German-American actress (b. 1947)

Birgitta Anna Katharina Tolksdorf (December 9, 1947, Osnabrück, Lower Saxony - September 13, 2024, St. Louis, Missouri) who changed her name to Gittanna Tolksdorf, was a German-born American actress, best known in the United States for playing Arlene Lovett on the soap opera Love of Life from 1974 to 1980.

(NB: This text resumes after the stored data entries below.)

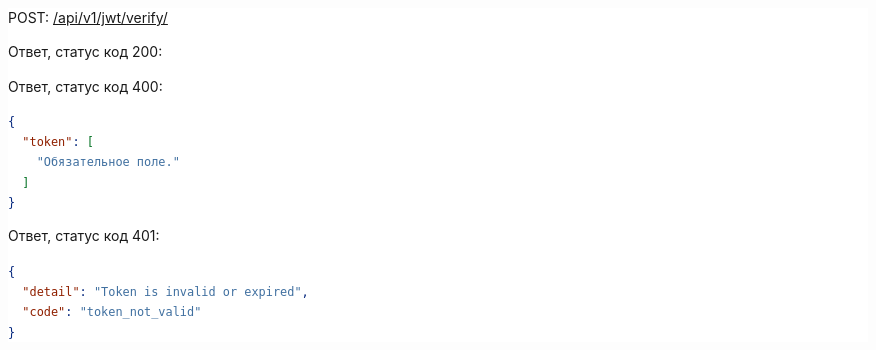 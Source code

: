 POST: [/api/v1/jwt/verify/](http://127.0.0.1:8000/api/v1/jwt/verify/)

Ответ, статус код 200:

```JSON
```

Ответ, статус код 400:

```JSON
{
  "token": [
    "Обязательное поле."
  ]
}
```

Ответ, статус код 401:

```JSON
{
  "detail": "Token is invalid or expired",
  "code": "token_not_valid"
}
```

== Early life and education ==
Tolksdorf was born in Osnabrück, Germany, to Heinz Tolksdorf, a veterinarian, and his wife. In 1952, as a young child, she immigrated with her parents and five siblings to the United States, where they lived in Washington, Missouri. After attending high school in Washington, Tolksdorf studied music and drama at Fontbonne College, St. Louis, and took part in the college choir and theatre productions. She became a US citizen in 1963.

== Career ==
In 1974, Tolksdorf appeared in William Douglas Home's play The Secretary Bird at the Fisher Theatre, Detroit, in the role of the secretary. Later the same year, she was cast as Arlene Lovett in the soap opera Love of Life, a role she continued to play until the series ended in early 1980. She reportedly declined an offer to join The Young and the Restless in order to try out for theatre roles in New York.